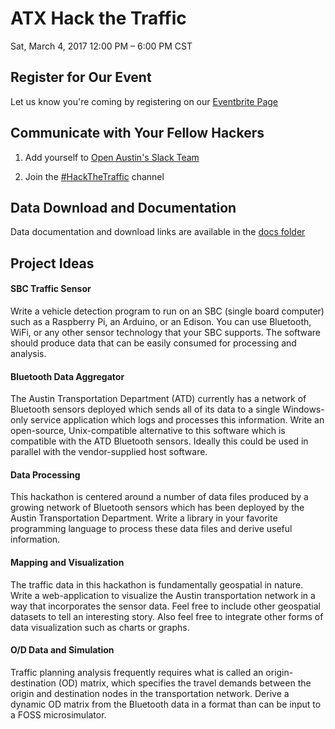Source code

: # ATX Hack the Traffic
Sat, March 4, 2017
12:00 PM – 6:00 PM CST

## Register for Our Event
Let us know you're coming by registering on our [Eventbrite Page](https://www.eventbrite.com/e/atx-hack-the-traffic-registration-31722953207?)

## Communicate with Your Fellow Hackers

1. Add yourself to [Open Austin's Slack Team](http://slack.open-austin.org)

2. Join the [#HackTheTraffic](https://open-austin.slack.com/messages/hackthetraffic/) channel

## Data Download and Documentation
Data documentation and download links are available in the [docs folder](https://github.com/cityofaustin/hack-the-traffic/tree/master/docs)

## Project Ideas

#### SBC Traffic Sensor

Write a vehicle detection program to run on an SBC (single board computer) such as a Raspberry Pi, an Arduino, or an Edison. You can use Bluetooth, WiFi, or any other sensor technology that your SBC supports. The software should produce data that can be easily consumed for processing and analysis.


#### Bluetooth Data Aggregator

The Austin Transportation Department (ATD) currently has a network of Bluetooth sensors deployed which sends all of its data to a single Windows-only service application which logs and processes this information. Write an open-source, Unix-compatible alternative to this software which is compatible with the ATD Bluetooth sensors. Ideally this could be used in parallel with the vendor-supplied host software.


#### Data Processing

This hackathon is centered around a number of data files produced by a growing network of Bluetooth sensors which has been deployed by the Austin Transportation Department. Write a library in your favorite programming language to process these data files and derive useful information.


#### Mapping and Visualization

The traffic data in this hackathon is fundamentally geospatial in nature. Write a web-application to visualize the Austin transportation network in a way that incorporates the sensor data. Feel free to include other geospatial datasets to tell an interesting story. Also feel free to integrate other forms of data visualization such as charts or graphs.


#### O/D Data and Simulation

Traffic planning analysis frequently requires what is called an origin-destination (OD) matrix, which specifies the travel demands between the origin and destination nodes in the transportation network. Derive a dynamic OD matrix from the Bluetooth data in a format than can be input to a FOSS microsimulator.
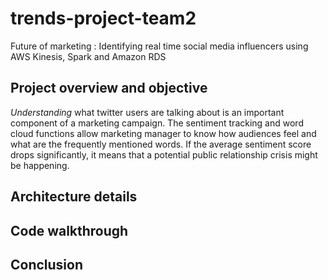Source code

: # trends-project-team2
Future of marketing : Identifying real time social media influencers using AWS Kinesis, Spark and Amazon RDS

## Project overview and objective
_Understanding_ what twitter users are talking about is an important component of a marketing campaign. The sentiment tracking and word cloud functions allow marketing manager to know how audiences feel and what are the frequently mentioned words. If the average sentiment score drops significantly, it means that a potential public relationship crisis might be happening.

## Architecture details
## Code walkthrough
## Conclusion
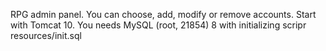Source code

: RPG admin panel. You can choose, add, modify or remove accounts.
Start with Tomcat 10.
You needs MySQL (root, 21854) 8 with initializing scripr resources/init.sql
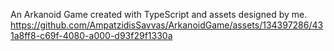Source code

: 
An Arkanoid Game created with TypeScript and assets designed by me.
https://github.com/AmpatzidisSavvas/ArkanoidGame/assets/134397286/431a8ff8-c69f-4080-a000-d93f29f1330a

Assignment:
How many lines in the material contain the string "know"? Reply with the number and nothing else.

Answer to the problem:
2